Tilby is a small town. I should know: I grew up there. And this Heather Underwood would be the same age as the Heather I went to school with. The Heather I was best friends with. We lost touch when we left school, but for a while – for a good couple of years, in fact – we were inseparable. As far as I remember, there was only one caravan park in Tilby, and it was owned by Heather’s family. The surname is different – she was a Powell back then – but it’s too much of a coincidence, although not beyond impossible. Heather isn’t that unusual a name. I flick back through my notebook, trying to decipher my shorthand. Yes, in our interview Ruthgow confirmed that, after killing two people, Heather Underwood went back to the caravan park where she lives with her husband and young son and tried to take her own life.
Heather always wanted to leave Tilby. Would she really still be living at the same address after all this time?
‘Haven’t you finished that yet, Jess?’
I turn to see Ted standing over me, his breath smelling of coffee and cigarettes overlaid with a faint hint of mint. He runs a hand over his beard. It’s the colour of a tobacco stain, the same as his hair.
‘Yep. I’m just about to file it.’
‘Good.’ He peers at my screen. ‘Didn’t you go to school in Tilby?’
‘I did.’ I don’t remember telling him that, although it’s on my CV. But the man’s like a bloodhound.
‘You’re about the same age, aren’t you? Did you know this girl?’
I take a breath. ‘I’m … Actually, I’m not sure. I was friends with a Heather. But …’ But the Heather I knew would never have been capable of something like this, I want to say. The Heather I knew was sweet, quiet, kind. She always had so much time for people. The old woman with the beginnings of dementia whom we’d bump into in the corner shop: Heather would help her home when it was obvious she couldn’t remember the way. Or she’d pilfer blankets from her house to give to the homeless man who slept beneath the underpass when it was cold. She was always polite and well-mannered, remembering to say thank you to bus drivers and shopkeepers when I always forgot, desperate to eat my sweets or get to my destination.
Yet there was another side to her, too. I remember the last time I saw her: her green eyes had blazed, her fists clenched at her sides. That was the only time I’d ever seen her in a rage. I had been scared of her sudden unpredictability, like a horse I’d always thought placid that was now about to rear and buck. But it was towards the end of our friendship, when everything went wrong and she was angry with the world. With me. It was understandable.

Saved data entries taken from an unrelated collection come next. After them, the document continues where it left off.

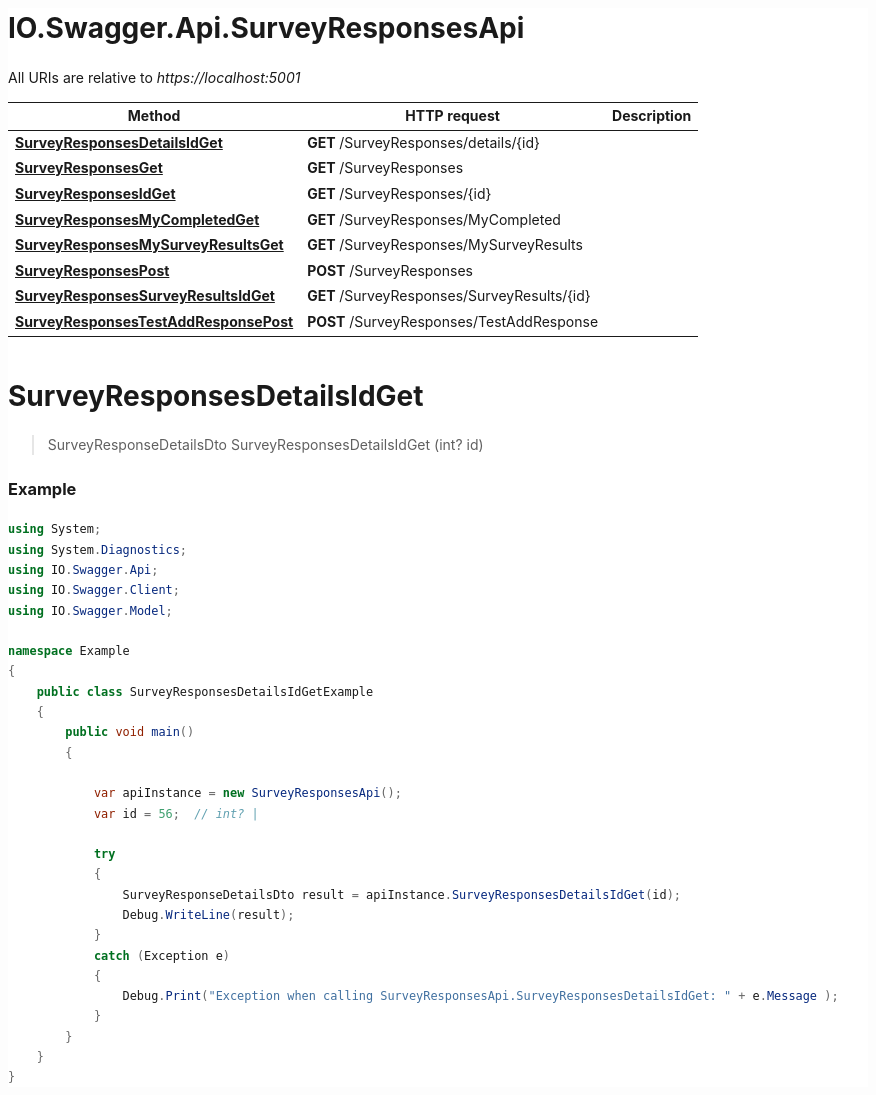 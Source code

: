 # IO.Swagger.Api.SurveyResponsesApi

All URIs are relative to *https://localhost:5001*

Method | HTTP request | Description
------------- | ------------- | -------------
[**SurveyResponsesDetailsIdGet**](SurveyResponsesApi.md#surveyresponsesdetailsidget) | **GET** /SurveyResponses/details/{id} | 
[**SurveyResponsesGet**](SurveyResponsesApi.md#surveyresponsesget) | **GET** /SurveyResponses | 
[**SurveyResponsesIdGet**](SurveyResponsesApi.md#surveyresponsesidget) | **GET** /SurveyResponses/{id} | 
[**SurveyResponsesMyCompletedGet**](SurveyResponsesApi.md#surveyresponsesmycompletedget) | **GET** /SurveyResponses/MyCompleted | 
[**SurveyResponsesMySurveyResultsGet**](SurveyResponsesApi.md#surveyresponsesmysurveyresultsget) | **GET** /SurveyResponses/MySurveyResults | 
[**SurveyResponsesPost**](SurveyResponsesApi.md#surveyresponsespost) | **POST** /SurveyResponses | 
[**SurveyResponsesSurveyResultsIdGet**](SurveyResponsesApi.md#surveyresponsessurveyresultsidget) | **GET** /SurveyResponses/SurveyResults/{id} | 
[**SurveyResponsesTestAddResponsePost**](SurveyResponsesApi.md#surveyresponsestestaddresponsepost) | **POST** /SurveyResponses/TestAddResponse | 

<a name="surveyresponsesdetailsidget"></a>
# **SurveyResponsesDetailsIdGet**
> SurveyResponseDetailsDto SurveyResponsesDetailsIdGet (int? id)



### Example
```csharp
using System;
using System.Diagnostics;
using IO.Swagger.Api;
using IO.Swagger.Client;
using IO.Swagger.Model;

namespace Example
{
    public class SurveyResponsesDetailsIdGetExample
    {
        public void main()
        {

            var apiInstance = new SurveyResponsesApi();
            var id = 56;  // int? | 

            try
            {
                SurveyResponseDetailsDto result = apiInstance.SurveyResponsesDetailsIdGet(id);
                Debug.WriteLine(result);
            }
            catch (Exception e)
            {
                Debug.Print("Exception when calling SurveyResponsesApi.SurveyResponsesDetailsIdGet: " + e.Message );
            }
        }
    }
}
```
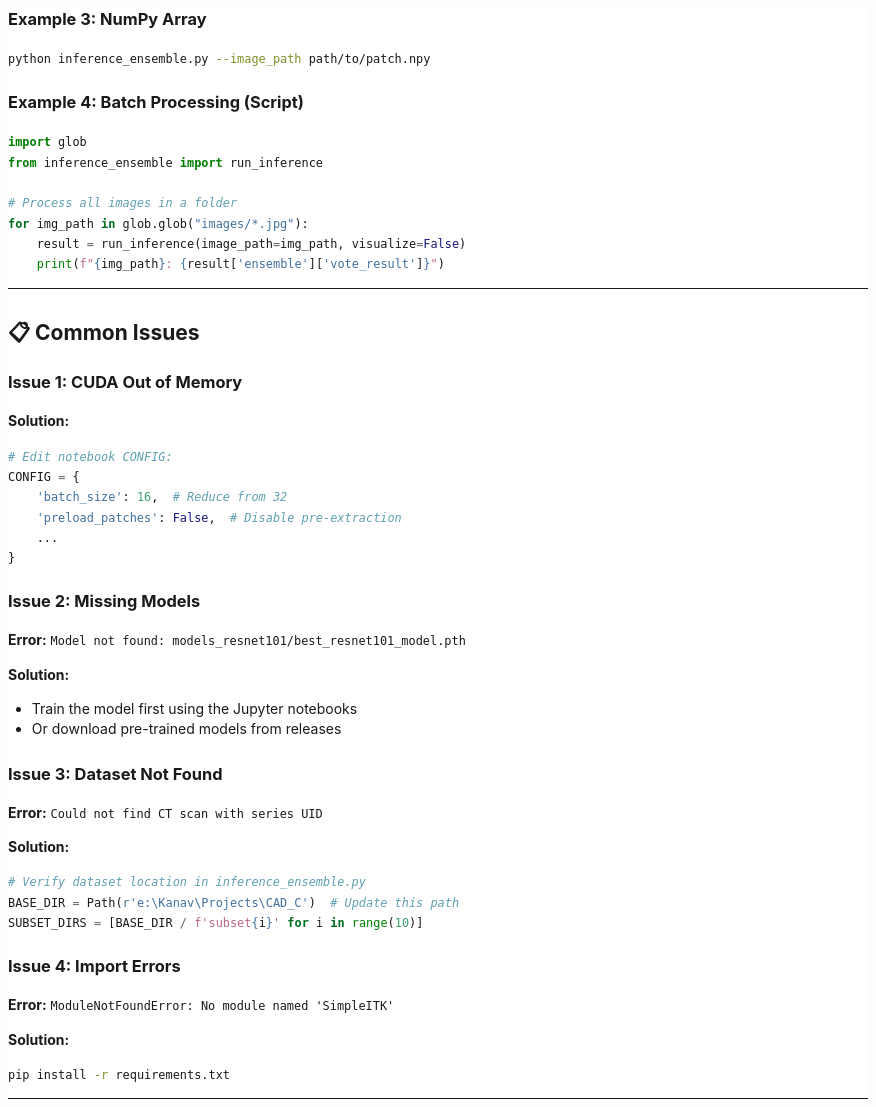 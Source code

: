 ### Example 3: NumPy Array
```bash
python inference_ensemble.py --image_path path/to/patch.npy
```

### Example 4: Batch Processing (Script)
```python
import glob
from inference_ensemble import run_inference

# Process all images in a folder
for img_path in glob.glob("images/*.jpg"):
    result = run_inference(image_path=img_path, visualize=False)
    print(f"{img_path}: {result['ensemble']['vote_result']}")
```

---

## 📋 Common Issues

### Issue 1: CUDA Out of Memory
**Solution:**
```python
# Edit notebook CONFIG:
CONFIG = {
    'batch_size': 16,  # Reduce from 32
    'preload_patches': False,  # Disable pre-extraction
    ...
}
```

### Issue 2: Missing Models
**Error:** `Model not found: models_resnet101/best_resnet101_model.pth`

**Solution:**
- Train the model first using the Jupyter notebooks
- Or download pre-trained models from releases

### Issue 3: Dataset Not Found
**Error:** `Could not find CT scan with series UID`

**Solution:**
```python
# Verify dataset location in inference_ensemble.py
BASE_DIR = Path(r'e:\Kanav\Projects\CAD_C')  # Update this path
SUBSET_DIRS = [BASE_DIR / f'subset{i}' for i in range(10)]
```

### Issue 4: Import Errors
**Error:** `ModuleNotFoundError: No module named 'SimpleITK'`

**Solution:**
```bash
pip install -r requirements.txt
```

--- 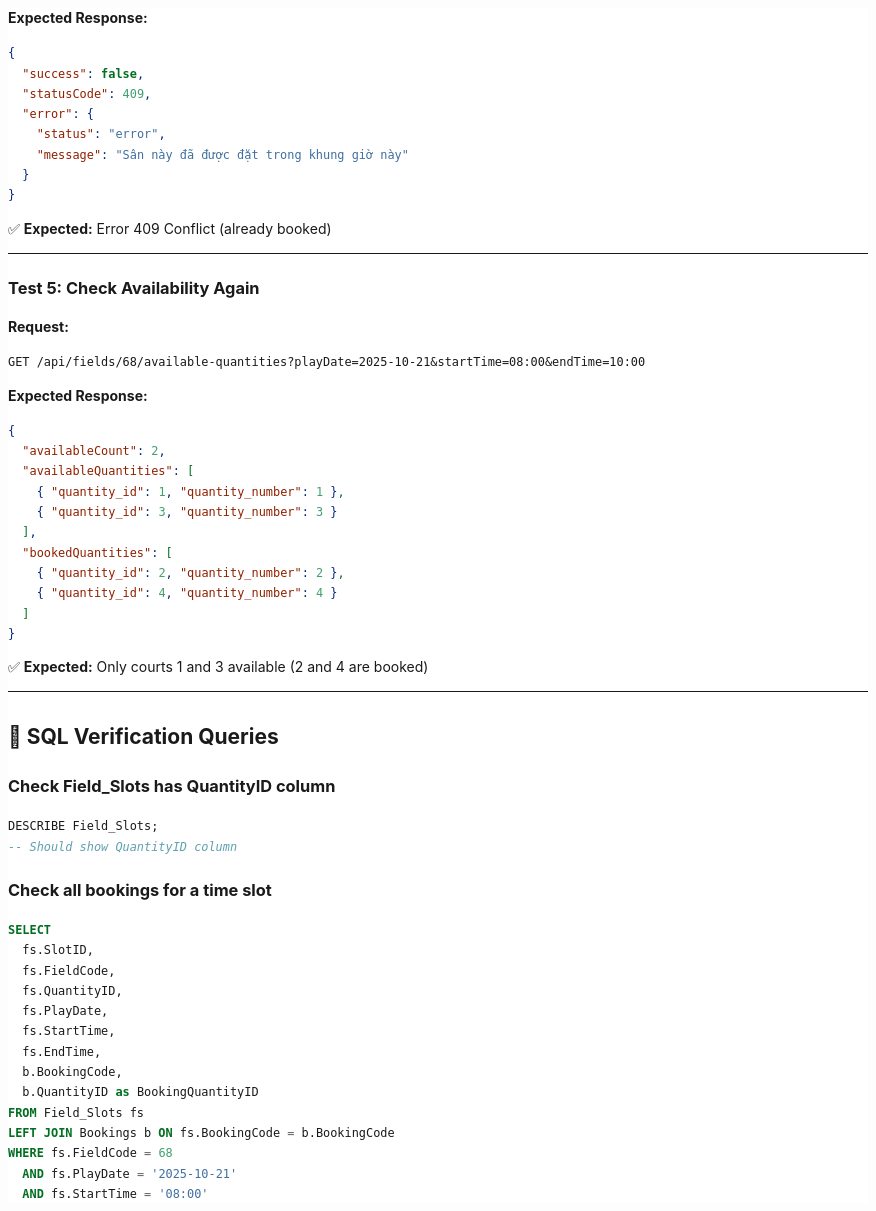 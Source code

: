 **Expected Response:**
```json
{
  "success": false,
  "statusCode": 409,
  "error": {
    "status": "error",
    "message": "Sân này đã được đặt trong khung giờ này"
  }
}
```

✅ **Expected:** Error 409 Conflict (already booked)

---

### Test 5: Check Availability Again

**Request:**
```
GET /api/fields/68/available-quantities?playDate=2025-10-21&startTime=08:00&endTime=10:00
```

**Expected Response:**
```json
{
  "availableCount": 2,
  "availableQuantities": [
    { "quantity_id": 1, "quantity_number": 1 },
    { "quantity_id": 3, "quantity_number": 3 }
  ],
  "bookedQuantities": [
    { "quantity_id": 2, "quantity_number": 2 },
    { "quantity_id": 4, "quantity_number": 4 }
  ]
}
```

✅ **Expected:** Only courts 1 and 3 available (2 and 4 are booked)

---

## 📝 SQL Verification Queries

### Check Field_Slots has QuantityID column
```sql
DESCRIBE Field_Slots;
-- Should show QuantityID column
```

### Check all bookings for a time slot
```sql
SELECT 
  fs.SlotID,
  fs.FieldCode,
  fs.QuantityID,
  fs.PlayDate,
  fs.StartTime,
  fs.EndTime,
  b.BookingCode,
  b.QuantityID as BookingQuantityID
FROM Field_Slots fs
LEFT JOIN Bookings b ON fs.BookingCode = b.BookingCode
WHERE fs.FieldCode = 68 
  AND fs.PlayDate = '2025-10-21'
  AND fs.StartTime = '08:00'
```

I’ve tried not to think about Heather in recent years, but now a picture of her forms in my head, like a reflection in water, slowly sharpening and gaining focus. Dressed in a long, floaty skirt and DM boots, twirling around on the lawn, singing along to ‘Charlotte Sometimes’ by The Cure; the tinkling sound of the many bangles jangling on her arm; cantering on her little black pony, Lucky, her long dark hair cascading down her back.